The new voice sounded before Balliol could register that Sully’s gaze had shifted from him to behind him, before Balliol turned around and saw Chris Powers standing there angry.
“I don’t know what you see in him, Sully,” Chris went on. “Don’t you start, anything, Balliol.”
“I’m not the one who incited the school kook to get a gun, shoot half your friends and kill one of mine.”
“You’re a shit!” Chris went on. Mason touched Balliol’s shoulder to make him shut up before Chris did something. Chris was nice, he was squeaky clean, he was a bit hoaky, but he was strong, and he was turning red.
“No,” said Balliol. “I’m honest.”
He turned his back on the dangerous boy and told Sully, “I’ll see you later, all right?”
Sully nodded, and then watched Chris, angry, sputtering, watching Balliol go down the hall.

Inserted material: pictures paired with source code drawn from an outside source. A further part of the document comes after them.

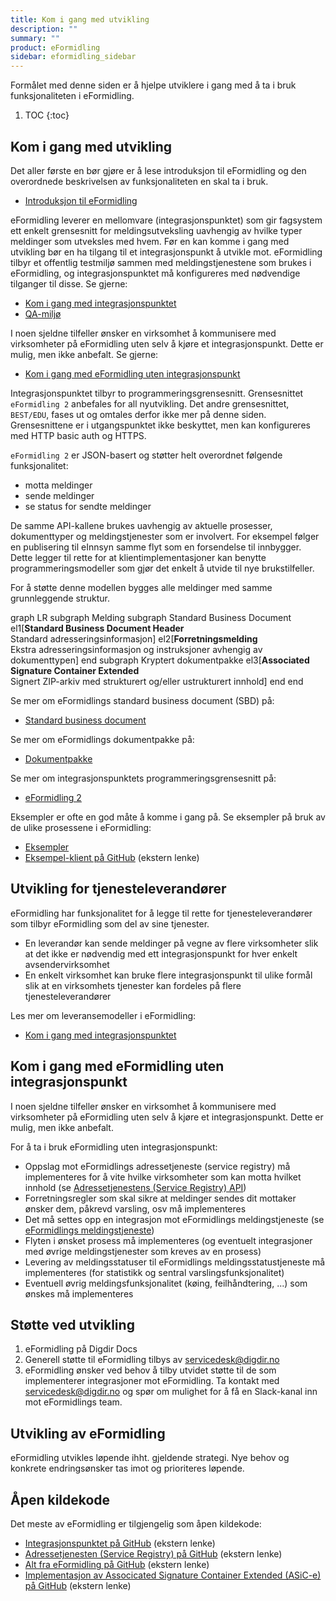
 ```yaml
---
title: Kom i gang med utvikling
description: ""
summary: ""
product: eFormidling
sidebar: eformidling_sidebar
---
```


Formålet med denne siden er å hjelpe utviklere i gang med å ta i bruk funksjonaliteten i eFormidling.

1. TOC 
{:toc}

## Kom i gang med utvikling

Det aller første en bør gjøre er å lese introduksjon til eFormidling og den overordnede beskrivelsen av funksjonaliteten
en skal ta i bruk.

- [Introduksjon til eFormidling](../Introduksjon/)

eFormidling leverer en mellomvare (integrasjonspunktet) som gir fagsystem ett enkelt grensesnitt for meldingsutveksling
uavhengig av hvilke typer meldinger som utveksles med hvem. Før en kan komme i gang med utvikling bør en ha tilgang til
et integrasjonspunkt å utvikle mot. eFormidling tilbyr et offentlig testmiljø sammen med meldingstjenestene som brukes i
eFormidling, og integrasjonspunktet må konfigureres med nødvendige tilganger til disse. Se gjerne:

- [Kom i gang med integrasjonspunktet](../installasjon/)
- [QA-miljø](../Miljo/qa)

I noen sjeldne tilfeller ønsker en virksomhet å kommunisere med virksomheter på eFormidling uten selv å kjøre et
integrasjonspunkt. Dette er mulig, men ikke anbefalt. Se gjerne:

- [Kom i gang med eFormidling uten integrasjonspunkt](#kom-i-gang-med-eformidling-uten-integrasjonspunkt)

Integrasjonspunktet tilbyr to programmeringsgrensesnitt. Grensesnittet `eFormidling 2` anbefales for all nyutvikling.
Det andre grensesnittet, `BEST/EDU`, fases ut og omtales derfor ikke mer på denne siden. Grensesnittene er i
utgangspunktet ikke beskyttet, men kan konfigureres med HTTP basic auth og HTTPS.

`eFormidling 2` er JSON-basert og støtter helt overordnet følgende funksjonalitet:

- motta meldinger
- sende meldinger
- se status for sendte meldinger

De samme API-kallene brukes uavhengig av aktuelle prosesser, dokumenttyper og meldingstjenester som er involvert. For
eksempel følger en publisering til eInnsyn samme flyt som en forsendelse til innbygger. Dette legger til rette for at
klientimplementasjoner kan benytte programmeringsmodeller som gjør det enkelt å utvide til nye brukstilfeller.   

For å støtte denne modellen bygges alle meldinger med samme grunnleggende struktur.

<div class="mermaid">
graph LR
subgraph Melding
  subgraph Standard Business Document 
    el1[<b>Standard Business Document Header</b><br>Standard adresseringsinformasjon]  
    el2[<b>Forretningsmelding</b><br>Ekstra adresseringsinformasjon og instruksjoner avhengig av dokumenttypen]
  end
  subgraph Kryptert dokumentpakke
    el3[<b>Associated Signature Container Extended</b><br>Signert ZIP-arkiv med strukturert og/eller ustrukturert innhold]
  end
end
</div>

Se mer om eFormidlings standard business document (SBD) på:

- [Standard business document](Dokumenttyper/standard_sbd)

Se mer om eFormidlings dokumentpakke på:

- [Dokumentpakke](Dokumenttyper/standard_dokumentpakke)

Se mer om integrasjonspunktets programmeringsgrensesnitt på:

- [eFormidling 2](integrasjonspunkt_eformidling2_api)

Eksempler er ofte en god måte å komme i gang på. Se eksempler på bruk av de ulike prosessene i eFormidling:

- [Eksempler](eksempler)
- [Eksempel-klient på GitHub](https://github.com/felleslosninger/efm-eformidling-klient) (ekstern lenke)

## Utvikling for tjenesteleverandører

eFormidling har funksjonalitet for å legge til rette for tjenesteleverandører som tilbyr eFormidling som del av sine
tjenester.

- En leverandør kan sende meldinger på vegne av flere virksomheter slik at det ikke er nødvendig med ett
integrasjonspunkt for hver enkelt avsendervirksomhet
- En enkelt virksomhet kan bruke flere integrasjonspunkt til ulike formål slik at en virksomhets tjenester kan fordeles
på flere tjenesteleverandører

Les mer om leveransemodeller i eFormidling:

- [Kom i gang med integrasjonspunktet](../installasjon/)

## Kom i gang med eFormidling uten integrasjonspunkt

I noen sjeldne tilfeller ønsker en virksomhet å kommunisere med virksomheter på eFormidling uten selv å kjøre et
integrasjonspunkt. Dette er mulig, men ikke anbefalt.

For å ta i bruk eFormidling uten integrasjonspunkt:

- Oppslag mot eFormidlings adressetjeneste (service registry) må implementeres for å vite hvilke virksomheter som kan motta hvilket innhold (se [Adressetjenestens (Service Registry) API](serviceregistry_api))
- Forretningsregler som skal sikre at meldinger sendes dit mottaker ønsker dem, påkrevd varsling, osv må implementeres
- Det må settes opp en integrasjon mot eFormidlings meldingstjeneste (se [eFormidlings meldingstjeneste](Meldingstjenester/eformidlings_meldingstjeneste))
- Flyten i ønsket prosess må implementeres (og eventuelt integrasjoner med øvrige meldingstjenester som kreves av en prosess)
- Levering av meldingsstatuser til eFormidlings meldingsstatustjeneste må implementeres (for statistikk og sentral varslingsfunksjonalitet)
- Eventuell øvrig meldingsfunksjonalitet (køing, feilhåndtering, ...) som ønskes må implementeres

## Støtte ved utvikling

1. eFormidling på Digdir Docs
2. Generell støtte til eFormidling tilbys av servicedesk@digdir.no
3. eFormidling ønsker ved behov å tilby utvidet støtte til de som implementerer integrasjoner mot eFormidling. Ta
   kontakt med servicedesk@digdir.no og spør om mulighet for å få en Slack-kanal inn mot eFormidlings team.

## Utvikling av eFormidling

eFormidling utvikles løpende ihht. gjeldende strategi. Nye behov og konkrete endringsønsker tas imot og prioriteres 
løpende.

## Åpen kildekode

Det meste av eFormidling er tilgjengelig som åpen kildekode:

- [Integrasjonspunktet på GitHub](https://github.com/felleslosninger/efm-integrasjonspunkt) (ekstern lenke)
- [Adressetjenesten (Service Registry) på GitHub](https://github.com/felleslosninger/efm-service-registry) (ekstern lenke)
- [Alt fra eFormidling på GitHub](https://github.com/orgs/felleslosninger/repositories?language=&q=efm-&sort=&type=all) (ekstern lenke)
- [Implementasjon av Associcated Signature Container Extended (ASiC-e) på GitHub](https://github.com/difi/asic) (ekstern lenke)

“One of these days...” Chris began.
Sully didn’t know what to say as he watched Mason and Balliol going down the hall. After seeing Balliol and Matt that day before Christmas, after seeing Mason take the gun from Dave Riley’s hand, after seeing the way Balliol had handled himself just now, even though Balliol was slight and rich, cool and manicured and Chris was full of muscle and indignation, Sully was sure that if one of these days they went two to two, one of these days Chris would be the one to lose.
Lunch was distinctly unenjoyable. Sully kept looking three tables away where Balliol and Mason, Tommy and Addison and Seth were sitting. Where Andy Rathko’s friends were sitting. Yeah, that had been his table. They were all having a good time. It seemed so wrong, their friend was gone, but they were having a good time and here, at this table they were having a very different time. Athletes were like this. You couldn’t be sardonic and witty and play football. You couldn’t be a chronic rulebreaker and be on a team.
“You almost got in a fight with Balliol today,” Mercurio said.
“What?” Chris said, finishing off his milk.
“I saw it on my way to class,” Matt’s voice was tired, his face was still drawn. “Why’d you do that?”
“He said stuff,” Chris said. “You know he always says stuff.”
“Yeah, well, people have a right to say stuff. It’s America. I say stuff, you say stuff. Stuff stuff.”
Chris scowled and put a chip in his mouth.
“Whaddit he say?”
“You really shouldn’t worry about it.”
“I’m not worried about it. I just want to know what he said.”
“Look, Let’s not discuss it.”
“Was it about me?”
“I don’t want to talk about it.”
“It was about me,” Matt said, sipping the last of his juice box.
“He didn’t start it,” Sully felt the need to defend his friend. “He just made a comment.”
“One of you better tell me,” Matt said.
Sully sighed. He looked at Chris. Chris made a motion and Sully said, “I just... He asked what was wrong with you? He noticed you were bad off. So I told him you... weren’t yourself and all. And he just said something...” Sully tried to make it funny. God he wished he was with Balliol right now. “He said something sort of... Balliolesque!”
“He said it was your fault that Andy died!” Chris snapped.